Through his dissertation, Sarkar explores the intersection of many-body physics and photonics. While the toolbox of photonics provides powerful means to probe, manipulate, and even simulate matter, insights from many-body physics can, in turn, guide the design of devices with desirable optical properties. In this pursuit, he uses two complementary material platforms: (i) atomically-thin transition metal dichalcogenide (TMD) semiconductors, where strong excitonic interactions and moiré superlattices enable emergent many-body phenomena; and (ii) CMOS-compatible silicon nitride photonic integrated circuits, where topology and nonlinearity give rise to a new regime of exploring topological photonic devices for practical applications.
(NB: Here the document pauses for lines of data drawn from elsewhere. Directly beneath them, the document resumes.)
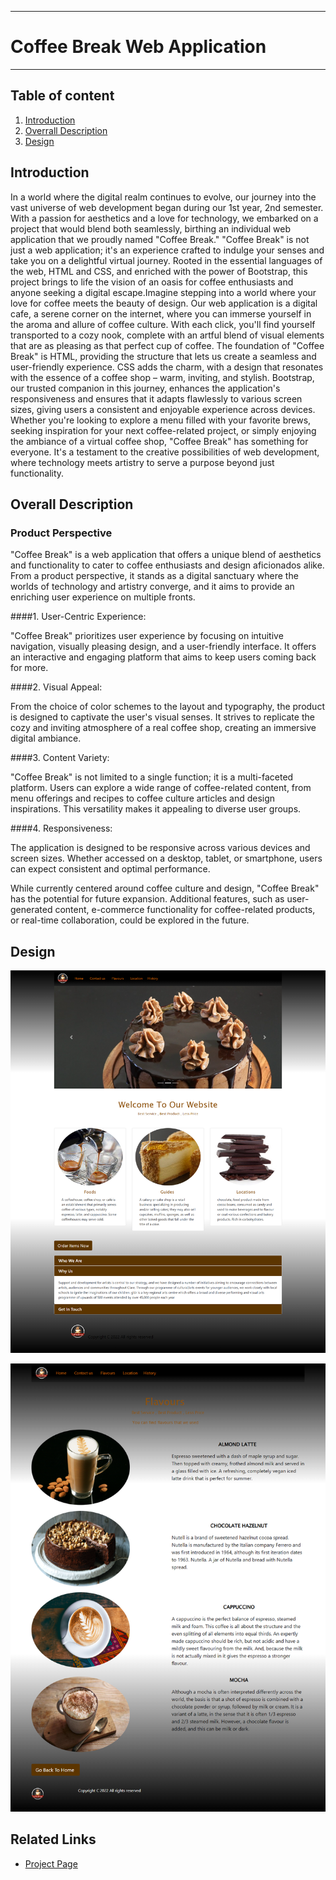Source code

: ___
# Coffee Break Web Application
___

## Table of content

1. [Introduction](#introduction)
2. [Overrall Description](#overrallDescription)
3. [Design](#design)

## Introduction
In a world where the digital realm continues to evolve, our journey into the vast universe of web development began during our 1st year, 2nd semester. With a passion for aesthetics and a love for technology, we embarked on a project that would blend both seamlessly, birthing an individual web application that we proudly named "Coffee Break."
"Coffee Break" is not just a web application; it's an experience crafted to indulge your senses and take you on a delightful virtual journey. Rooted in the essential languages of the web, HTML and CSS, and enriched with the power of Bootstrap, this project brings to life the vision of an oasis for coffee enthusiasts and anyone seeking a digital escape.Imagine stepping into a world where your love for coffee meets the beauty of design. Our web application is a digital cafe, a serene corner on the internet, where you can immerse yourself in the aroma and allure of coffee culture. With each click, you'll find yourself transported to a cozy nook, complete with an artful blend of visual elements that are as pleasing as that perfect cup of coffee.
                        The foundation of "Coffee Break" is HTML, providing the structure that lets us create a seamless and user-friendly experience. CSS adds the charm, with a design that resonates with the essence of a coffee shop – warm, inviting, and stylish. Bootstrap, our trusted companion in this journey, enhances the application's responsiveness and ensures that it adapts flawlessly to various screen sizes, giving users a consistent and enjoyable experience across devices.
Whether you're looking to explore a menu filled with your favorite brews, seeking inspiration for your next coffee-related project, or simply enjoying the ambiance of a virtual coffee shop, "Coffee Break" has something for everyone. It's a testament to the creative possibilities of web development, where technology meets artistry to serve a purpose beyond just functionality.

## Overall Description

###	Product Perspective
"Coffee Break" is a web application that offers a unique blend of aesthetics and functionality to cater to coffee enthusiasts and design aficionados alike. From a product perspective, it stands as a digital sanctuary where the worlds of technology and artistry converge, and it aims to provide an enriching user experience on multiple fronts.

####1. User-Centric Experience:

"Coffee Break" prioritizes user experience by focusing on intuitive navigation, visually pleasing design, and a user-friendly interface. It offers an interactive and engaging platform that aims to keep users coming back for more.

####2. Visual Appeal:

From the choice of color schemes to the layout and typography, the product is designed to captivate the user's visual senses. It strives to replicate the cozy and inviting atmosphere of a real coffee shop, creating an immersive digital ambiance.

####3. Content Variety:

"Coffee Break" is not limited to a single function; it is a multi-faceted platform. Users can explore a wide range of coffee-related content, from menu offerings and recipes to coffee culture articles and design inspirations. This versatility makes it appealing to diverse user groups.

####4. Responsiveness:

The application is designed to be responsive across various devices and screen sizes. Whether accessed on a desktop, tablet, or smartphone, users can expect consistent and optimal performance.

While currently centered around coffee culture and design, "Coffee Break" has the potential for future expansion. Additional features, such as user-generated content, e-commerce functionality for coffee-related products, or real-time collaboration, could be explored in the future.

## Design

![](https://github.com/DimanthaWalallawita/CoffeeBreak_Web/blob/main/coffeShop/Design/screencapture-localhost-coffeShop-index-html-2023-10-12-12_37_52.png)

![](https://github.com/DimanthaWalallawita/CoffeeBreak_Web/blob/main/coffeShop/Design/screencapture-localhost-coffeShop-Flavours-html-2023-10-12-12_39_48.png)

## Related Links
- [Project Page](https://github.com/DimanthaWalallawita/CoffeeBreak_Web)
(i) First, he proposes and experimentally demonstrates a sub-wavelength two-dimensional chiral flat-band nanocavity using two atomically thin TMD mirrors with degenerate resonances. Second, he explores the interplay between fermionic and bosonic populations in a lattice, using a TMD heterobilayer device that hosts this hybrid particle density. Third, he overcomes the challenges of limited spatial resolution and the efficiency of light-matter interaction stemming from uniform and diffraction-limited free-space optics by using metasurface plasmon polaritons (MPPs) to form a sub-wavelength optical lattice on a TMD monolayer.

(ii) Finally, he designs and experimentally investigates the field of topological nonlinear photonics on the industry-ready silicon nitride platform. His approach provides possibilities for integrated frequency conversion and synchronization, self-referencing, precision metrology, squeezed-light sources, and nonlinear optical computing.